L’Epifania tutte le feste porta via, ma quello che resta nella calza - per alberghi e ristoranti piemontesi - è una grossa quantità di carbone. Lo dice il bilancio di Cna Agroalimentare Piemonte: un focus in chiaro-scuro. “Per quanto riguarda la distribuzione, ristoranti, strutture alberghieri e catering, siamo ancora in profonda crisi - dice il presidente regionale di CNA Agroalimentare Giovanni Genovesio -Alcuni annunci, non decreti, non decisioni, ma solo dichiarazioni espresse sull’onda dell’emotività hanno fortemente danneggiato il comparto".
"Le regole cambiate sotto date, la difficoltà a rispondere alle richieste dei clienti, hanno portato un’onda di cancellazioni. Per il Capodanno la ristorazione ha avuto un 50% di disdette rispetto alle capienze già ridotte per i distanziamenti - fa notare - Tutto questo mentre le strutture alberghiere, invece, hanno pagato maggiormente il Natale per una quota variabile tra un terzo e un quinto delle capienze”.
L'altro piatto della bilancia: bene la produzione
L'altro piatto della bilancia è rappresentato però dalla produzione: la gastronomia e l’asporto hanno segnato un aumento, proprio in virtù delle feste che si sono spostate dalle sale dei ristoranti alle sale da pranzo delle case. “Non riusciamo tuttavia a quantificare il reale impatto positivo delle feste perché da settimane, gli imprenditori stanno combattendo contro la fortissima difficoltà nell’approvvigionamento delle materie prime per le preparazioni. È possibile che a fronte di maggiori ordinativi da parte della clientela, il fatturato non sia altrettanto positivo per l’aumento notevole dei costi”, continua Genovesio.
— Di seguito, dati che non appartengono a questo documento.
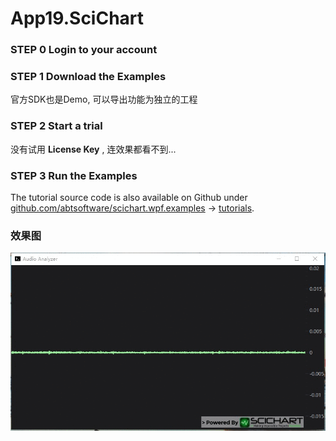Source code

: # App19.SciChart

### STEP 0 Login to your account

### STEP 1 Download the Examples

官方SDK也是Demo, 可以导出功能为独立的工程

### STEP 2 Start a trial

没有试用 **License Key** , 连效果都看不到...

### STEP 3 Run the Examples

The tutorial source code is also available on Github
under [github.com/abtsoftware/scichart.wpf.examples](https://github.com/abtsoftware/scichart.wpf.examples) -> [tutorials](https://github.com/ABTSoftware/SciChart.Wpf.Examples/tree/SciChart_v6_Release/Tutorials).

### 效果图

![](Assets/fcPbWIcnWS.gif)
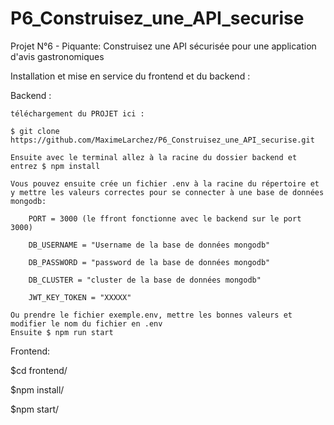 # P6_Construisez_une_API_securise

Projet N°6 - Piquante: Construisez une API sécurisée pour une application d'avis gastronomiques

Installation et mise en service du frontend et du backend :

Backend :

    téléchargement du PROJET ici :

    $ git clone https://github.com/MaximeLarchez/P6_Construisez_une_API_securise.git

    Ensuite avec le terminal allez à la racine du dossier backend et entrez $ npm install

    Vous pouvez ensuite crée un fichier .env à la racine du répertoire et y mettre les valeurs correctes pour se connecter à une base de données mongodb:

        PORT = 3000 (le ffront fonctionne avec le backend sur le port 3000)

        DB_USERNAME = "Username de la base de données mongodb"

        DB_PASSWORD = "password de la base de données mongodb"

        DB_CLUSTER = "cluster de la base de données mongodb"

        JWT_KEY_TOKEN = "XXXXX"

    Ou prendre le fichier exemple.env, mettre les bonnes valeurs et modifier le nom du fichier en .env 
    Ensuite $ npm run start

Frontend:

$cd frontend/

$npm install/

$npm start/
"Serve un tavolo per salvare le imprese e il lavoro"
“È chiaro che siamo ancora in piena crisi - conclude il presidente di Cna Agroalimentare Piemonte - A livello nazionale abbiamo già chiesto l’apertura di un tavolo per un settore che non vuole altri ristori, ma che richiede attenzioni e decisioni importanti che portino a salvare le imprese e l’occupazione, perché il rischio delle chiusure per molte realtà della ristorazione e del settore alberghiero non sono una prospettiva remota. E dalle zone più turistiche, come quelle montane, la preoccupazione è il danno che arriverà anche a febbraio, quando la stagione dovrebbe entrare in un momento di massimo afflusso e che, invece, rischia di essere totalmente compromessa”.